Giovanni Bazzani, a pupil of Canti, was endowed with a higher genius for the art than his master, and laid a better foundation for excellence by the cultivation of his mind, by careful study, and by copying from the most esteemed models. He more particularly directed his attention towards Rubens, whose footsteps he diligently pursued to the end of his career. He was long employed in Mantua and in its adjacent monastery, principally in works of fresco, displaying an easy, spirited, and imaginative character, in a manner that does credit to his genius. He was universally allowed to possess uncommon powers, but being crippled and infirm, he was unable to exhibit them as he wished; and besides, the rapid manner acquired from Canti, diminished, for the most part, the value of his works.
Giuseppe Bottani of Cremona, educated at Rome under Masucci, afterwards established himself in Mantua, where he acquired the reputation of a good landscape painter in the manner of Poussin, and of a good figurist in that of Maratta. His best pictures are found beyond the confines of the city; in a church at Milan, dedicated to Saints Cosma and Damiano, is to be seen a Santa Paola by his hand, taking farewell of the domestics, a piece by no means inferior to that of Batoni, which is placed at its side. It had been well for his reputation as an artist had he always exerted himself with equal care, for in every composition he might have approved himself an excellent disciple of the school of Rome. His extreme haste, however, rendered him inconsistent with himself, so that in the city where he taught, there can hardly be enumerated one or two specimens among the great number he produced in public, which can at all vie with the Milanese. The reader may have already learned, in the course of this work, that of all faults celerity is one of the most fatal to the reputation of artists; the rock upon which many of the finest geniuses have struck. To few, indeed, has it been given to produce with rapidity and to produce well.
The academy of Mantua not only still exists, but has been furnished by the princes of the house of Austria with splendid rooms, with select casts, and other advantages for the improvement of youth, so as to render it one of the finest academies in Italy.[3] There have appeared, under the auspices of Signor Volta, one of its members, compendious notices of the artists of Mantua, down from the year 1777; an earnest of a more extended work that we are in hopes of receiving from his able and accomplished pen. With these notices, as well as others afforded us in conversation with the same enlightened scholar, we have been glad to enrich the present chapter. Nor have we failed to keep in view the two Discourses upon the Letters and the Arts of Mantua, recited in the academy, and afterwards made public by the Sig. Abate Bettinelli, in which his character, as a fluent orator, and a diligent historian, in the various notes he has added, appears to equal advantage.

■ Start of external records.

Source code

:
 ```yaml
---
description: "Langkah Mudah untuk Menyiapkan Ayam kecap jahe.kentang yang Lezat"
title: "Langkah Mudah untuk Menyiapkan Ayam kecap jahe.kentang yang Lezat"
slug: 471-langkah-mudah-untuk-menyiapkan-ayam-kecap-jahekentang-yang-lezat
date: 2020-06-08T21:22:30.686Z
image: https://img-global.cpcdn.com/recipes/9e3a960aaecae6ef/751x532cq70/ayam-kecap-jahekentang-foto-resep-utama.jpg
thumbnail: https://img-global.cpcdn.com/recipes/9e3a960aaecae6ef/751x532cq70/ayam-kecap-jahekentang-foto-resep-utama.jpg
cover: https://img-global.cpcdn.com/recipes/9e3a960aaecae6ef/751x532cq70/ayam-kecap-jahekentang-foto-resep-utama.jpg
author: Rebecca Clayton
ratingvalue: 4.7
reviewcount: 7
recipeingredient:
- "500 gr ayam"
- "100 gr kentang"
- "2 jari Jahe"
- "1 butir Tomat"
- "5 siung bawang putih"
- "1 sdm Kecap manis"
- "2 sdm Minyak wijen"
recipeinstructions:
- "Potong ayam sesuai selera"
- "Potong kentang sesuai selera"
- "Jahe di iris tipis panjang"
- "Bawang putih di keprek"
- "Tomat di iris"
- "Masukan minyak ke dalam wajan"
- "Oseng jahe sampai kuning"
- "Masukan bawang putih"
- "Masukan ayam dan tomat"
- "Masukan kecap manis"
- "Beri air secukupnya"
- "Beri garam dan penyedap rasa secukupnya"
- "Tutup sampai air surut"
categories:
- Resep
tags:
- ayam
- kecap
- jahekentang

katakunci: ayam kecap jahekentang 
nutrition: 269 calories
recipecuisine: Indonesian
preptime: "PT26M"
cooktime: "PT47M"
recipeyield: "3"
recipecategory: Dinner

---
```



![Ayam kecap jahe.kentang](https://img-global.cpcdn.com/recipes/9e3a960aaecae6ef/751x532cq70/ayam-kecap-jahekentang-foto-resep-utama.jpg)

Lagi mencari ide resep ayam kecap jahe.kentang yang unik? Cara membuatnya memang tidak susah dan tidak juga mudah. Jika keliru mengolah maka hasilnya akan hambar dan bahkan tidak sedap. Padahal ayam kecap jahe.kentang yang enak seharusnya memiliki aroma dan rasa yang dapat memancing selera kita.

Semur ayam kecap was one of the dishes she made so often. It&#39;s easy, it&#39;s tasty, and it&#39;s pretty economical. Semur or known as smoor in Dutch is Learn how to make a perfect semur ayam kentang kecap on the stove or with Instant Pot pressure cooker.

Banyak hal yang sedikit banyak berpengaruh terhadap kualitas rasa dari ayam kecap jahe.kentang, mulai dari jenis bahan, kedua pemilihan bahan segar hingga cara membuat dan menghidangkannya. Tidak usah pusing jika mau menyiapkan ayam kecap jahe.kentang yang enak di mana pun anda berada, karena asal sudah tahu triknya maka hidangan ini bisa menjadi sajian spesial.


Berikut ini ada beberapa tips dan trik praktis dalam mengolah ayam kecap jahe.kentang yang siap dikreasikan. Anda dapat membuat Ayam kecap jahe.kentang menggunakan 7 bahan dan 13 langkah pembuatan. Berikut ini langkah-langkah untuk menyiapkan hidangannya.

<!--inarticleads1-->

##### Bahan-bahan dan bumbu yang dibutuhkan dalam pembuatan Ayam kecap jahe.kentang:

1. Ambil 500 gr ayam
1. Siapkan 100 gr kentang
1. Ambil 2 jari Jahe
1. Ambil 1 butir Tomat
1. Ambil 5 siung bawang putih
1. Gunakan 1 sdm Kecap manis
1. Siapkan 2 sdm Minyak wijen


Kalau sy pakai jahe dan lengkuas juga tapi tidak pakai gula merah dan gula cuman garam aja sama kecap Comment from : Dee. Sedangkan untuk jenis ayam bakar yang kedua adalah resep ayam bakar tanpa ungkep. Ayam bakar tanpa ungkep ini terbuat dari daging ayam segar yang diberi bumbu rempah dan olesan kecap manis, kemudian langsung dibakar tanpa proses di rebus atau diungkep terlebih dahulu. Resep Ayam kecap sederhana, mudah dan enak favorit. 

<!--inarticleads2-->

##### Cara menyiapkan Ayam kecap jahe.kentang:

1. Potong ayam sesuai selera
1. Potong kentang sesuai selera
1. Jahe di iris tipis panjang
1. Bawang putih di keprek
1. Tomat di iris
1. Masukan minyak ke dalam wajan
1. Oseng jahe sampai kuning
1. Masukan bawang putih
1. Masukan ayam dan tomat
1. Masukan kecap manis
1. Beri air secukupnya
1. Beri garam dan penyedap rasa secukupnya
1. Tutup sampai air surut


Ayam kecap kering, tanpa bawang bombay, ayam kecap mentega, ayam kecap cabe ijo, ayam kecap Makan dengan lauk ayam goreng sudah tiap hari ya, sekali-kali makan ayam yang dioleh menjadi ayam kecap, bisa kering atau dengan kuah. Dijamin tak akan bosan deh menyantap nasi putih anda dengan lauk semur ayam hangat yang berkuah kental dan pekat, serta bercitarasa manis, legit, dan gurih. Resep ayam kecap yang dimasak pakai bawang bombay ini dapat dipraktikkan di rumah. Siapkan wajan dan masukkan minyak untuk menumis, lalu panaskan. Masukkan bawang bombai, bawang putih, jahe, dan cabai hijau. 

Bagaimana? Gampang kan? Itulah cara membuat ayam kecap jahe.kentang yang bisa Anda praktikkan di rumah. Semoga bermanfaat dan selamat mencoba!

[3] Upon the establishment of the Italian republic, according to what I have recently heard from the learned P. Pompilio Pozzetti Scolopio, public librarian at Modena, the academies were reduced to two; the one in Bologna, the other in Milan; and in the rest of the cities they continue to exist as schools of the fine arts. To both of these the government is extremely favourable, as well as to letters, both very interesting objects of public education. And now, by the union of the Venetian states, the academy of Venice is greatly strengthened and increased, established by decree of the government in the year 1724.